By Amanda J.
A recent post was called ‘It’s not easy being ourselves’. It was posted here on May 30 and written a couple of weeks earlier but what I didn’t realise at the time is quite how difficult being ourselves can be. Kandi, as she usually does, added a great subtext ‘It’s not easy being ourselves but neither is it impossible!’ under the title. That’s a fantastic message for many in our position and ever since I became active here, I have drawn much inspiration from the positivity that courses through the veins of everyone who contributes.

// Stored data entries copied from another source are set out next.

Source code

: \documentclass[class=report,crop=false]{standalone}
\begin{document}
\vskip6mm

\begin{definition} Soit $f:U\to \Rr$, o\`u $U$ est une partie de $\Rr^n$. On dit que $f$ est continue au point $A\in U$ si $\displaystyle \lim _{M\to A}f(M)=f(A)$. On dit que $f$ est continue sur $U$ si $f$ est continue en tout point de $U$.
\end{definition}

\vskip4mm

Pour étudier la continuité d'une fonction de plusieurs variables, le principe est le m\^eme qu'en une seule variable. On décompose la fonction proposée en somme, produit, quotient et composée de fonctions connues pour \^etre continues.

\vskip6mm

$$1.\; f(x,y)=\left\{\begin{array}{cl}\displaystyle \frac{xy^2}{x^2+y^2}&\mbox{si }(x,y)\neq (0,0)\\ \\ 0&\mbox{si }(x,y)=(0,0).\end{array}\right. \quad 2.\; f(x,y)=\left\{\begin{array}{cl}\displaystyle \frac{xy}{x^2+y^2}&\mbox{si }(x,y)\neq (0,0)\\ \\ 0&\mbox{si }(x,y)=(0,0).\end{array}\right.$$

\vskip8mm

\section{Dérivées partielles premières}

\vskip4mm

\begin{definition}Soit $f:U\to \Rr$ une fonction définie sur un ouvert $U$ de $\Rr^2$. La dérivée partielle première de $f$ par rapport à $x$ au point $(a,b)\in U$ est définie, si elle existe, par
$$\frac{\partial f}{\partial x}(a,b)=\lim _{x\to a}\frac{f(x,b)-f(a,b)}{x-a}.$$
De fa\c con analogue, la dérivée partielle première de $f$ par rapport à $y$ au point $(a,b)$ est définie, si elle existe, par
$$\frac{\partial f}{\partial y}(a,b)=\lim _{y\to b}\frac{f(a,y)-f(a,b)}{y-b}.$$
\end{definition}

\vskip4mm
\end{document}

Of course, Kandi was absolutely right. If living my life through Amanda’s persona was the only priority I had in life, by this time tomorrow that would be a reality. There would be nothing other than any obstacles I manufactured myself standing in my way. In fact, as I’ve stumbled through this side of my life over the past decades, I’ve dealt with many of the emotional roadblocks that I’ve encountered. I’ve reassured myself that I don’t look completely hideous en femme (there again, if you knew my normal ‘look’ you’d realise that the bar isn’t particularly high in this respect!), I’ve discovered that I can break free from the confines of my house and feel the breeze on my legs and the click-clack of my heels on the pavement, I’ve come to terms with the fact that ‘Amanda’ is not someone I become, she’s someone I am. And so on. But when I sent that piece to Kandi on May 16, I had no idea how prophetic the title would be and how challenging living Kandi’s subtext would become.

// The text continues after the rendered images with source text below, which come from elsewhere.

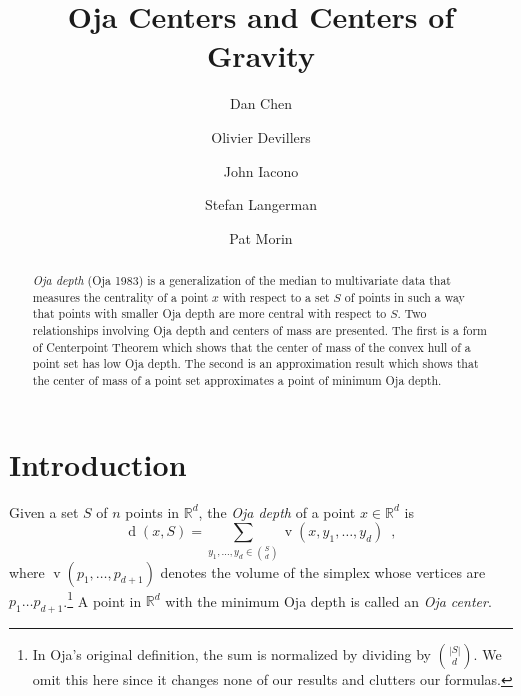 \documentclass[preprint, 12pt]{elsarticle}
\DeclareMathOperator{\od}{d}
\DeclareMathOperator{\vol}{v}
\newcommand{\R}{\mathbb{R}}
\begin{document}
\begin{frontmatter}

\title{Oja Centers and Centers of Gravity}

\author{Dan Chen}
\address{School of Computer Science, Carleton University}

\author{Olivier Devillers}
\address{INRIA Sophia Antipolis — M\'editerran\'ee, France.}

\author{John Iacono}
\address{Department of Computer and Information Science, Polytechnic University}

\author{Stefan Langerman}
\address{D\'epartement d'Informatique, Universit\'e Libre de Bruxelles}

\author{ Pat Morin}
\address{School of Computer Science, Carleton University}


\begin{abstract}
\emph{Oja depth} (Oja 1983) is a generalization of the median to
multivariate data that measures the centrality of a point $x$ with respect
to a set $S$ of points in such a way that points with smaller Oja depth
are more central with respect to $S$.  Two relationships involving
Oja depth and centers of mass are presented.  The first is a form of
Centerpoint Theorem which shows that the center of mass of the convex
hull of a point set has low Oja depth.  The second is an approximation
result which shows that the center of mass of a point set approximates
a point of minimum Oja depth.
\end{abstract}


\end{frontmatter}

\section{Introduction}

Given a set $S$ of $n$ points in $\mathbb{R}^{d}$, the \emph{Oja depth}
\cite{Oja83} of a point $x\in\R^d$ is
\[ 
   \od(x, S) 
      = \sum_{y_{1},\ldots , y_{d} \in \binom{S}{d}} 
         \vol(x, y_{1}, \ldots, y_{d}) \enspace ,
\]
where $\vol(p_{1},\ldots, p_{d+1})$ denotes the volume of the simplex
whose vertices are $p_{1}\ldots p_{d+1}$.\footnote{In Oja's original
definition, the sum is normalized by dividing by $\binom{|S|}{d}$. We omit this here since it changes none of our results and clutters our formulas.}
A point in $\mathbb{R}^{d}$ with the minimum Oja depth is called an
\emph{Oja center}.
\end{document}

Those of you who latch onto my every word and excitedly wait for my next post (OK, let’s get real, what I mean is those of you who have nothing better to do than read my ramblings and have a sense of relief if you get to the end without having lost the will to live in the meantime) will know that Amanda’s life carries on under the marital radar and that, after a botched confession several years ago, I promised to cease and desist, a promise that despite my best efforts, I have been unable to keep. This plays on my mind every single day and I’m constantly trying to find an angle that will help Mrs. A (my wife) perhaps turn a blind eye if nothing else. Sometimes, I think I may have a good strategy but then I’ll think about it some more and realise that it’s probably doomed to failure like all of the others.

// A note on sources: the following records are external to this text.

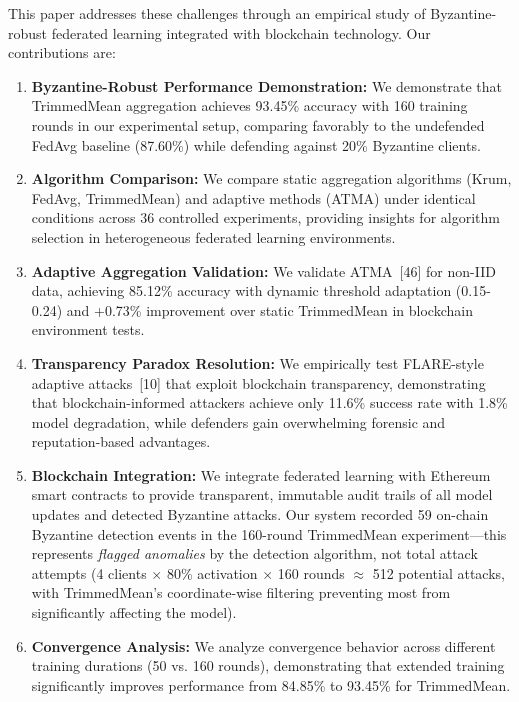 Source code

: \documentclass[12pt,a4paper,onecolumn]{article}
\begin{document}
This paper addresses these challenges through an empirical study of Byzantine-robust federated learning integrated with blockchain technology. Our contributions are:

\begin{enumerate}
    \item \textbf{Byzantine-Robust Performance Demonstration:} We demonstrate that TrimmedMean aggregation achieves 93.45\% accuracy with 160 training rounds in our experimental setup, comparing favorably to the undefended FedAvg baseline (87.60\%) while defending against 20\% Byzantine clients.
    
    \item \textbf{Algorithm Comparison:} We compare static aggregation algorithms (Krum, FedAvg, TrimmedMean) and adaptive methods (ATMA) under identical conditions across 36 controlled experiments, providing insights for algorithm selection in heterogeneous federated learning environments.
    
    \item \textbf{Adaptive Aggregation Validation:} We validate ATMA~[46] for non-IID data, achieving 85.12\% accuracy with dynamic threshold adaptation (0.15-0.24) and +0.73\% improvement over static TrimmedMean in blockchain environment tests.
    
    \item \textbf{Transparency Paradox Resolution:} We empirically test FLARE-style adaptive attacks~[10] that exploit blockchain transparency, demonstrating that blockchain-informed attackers achieve only 11.6\% success rate with 1.8\% model degradation, while defenders gain overwhelming forensic and reputation-based advantages.
    
    \item \textbf{Blockchain Integration:} We integrate federated learning with Ethereum smart contracts to provide transparent, immutable audit trails of all model updates and detected Byzantine attacks. Our system recorded 59 on-chain Byzantine detection events in the 160-round TrimmedMean experiment---this represents \emph{flagged anomalies} by the detection algorithm, not total attack attempts (4 clients $\times$ 80\% activation $\times$ 160 rounds $\approx$ 512 potential attacks, with TrimmedMean's coordinate-wise filtering preventing most from significantly affecting the model).
    
    \item \textbf{Convergence Analysis:} We analyze convergence behavior across different training durations (50 vs. 160 rounds), demonstrating that extended training significantly improves performance from 84.85\% to 93.45\% for TrimmedMean.
    

\end{enumerate}
\end{document}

As we all know, life has its ups & downs and challenges and life in the Amanda household is no exception. Trying to sell our business & retire, a house move hanging over us which may or may not happen, trying to convince my one remaining home-dwelling offspring that the party’s over and if he wants the lifestyle to which he aspires, he’s going to have to get a good job which means knuckling down with his schoolwork and so on. But one of those – the business sale – will have a particular impact on Amanda’s life because, once it’s sold, the luxury of an empty house five days a week during term time will be gone. And so my mind has been working overtime trying to figure out a strategy using the one potentially decent card I have left in my hand – to try to get Mrs. A to understand that I can’t help the way I am and appealing to her compassion to allow me to indulge my feminine side to stop the whole thing eating me alive from within.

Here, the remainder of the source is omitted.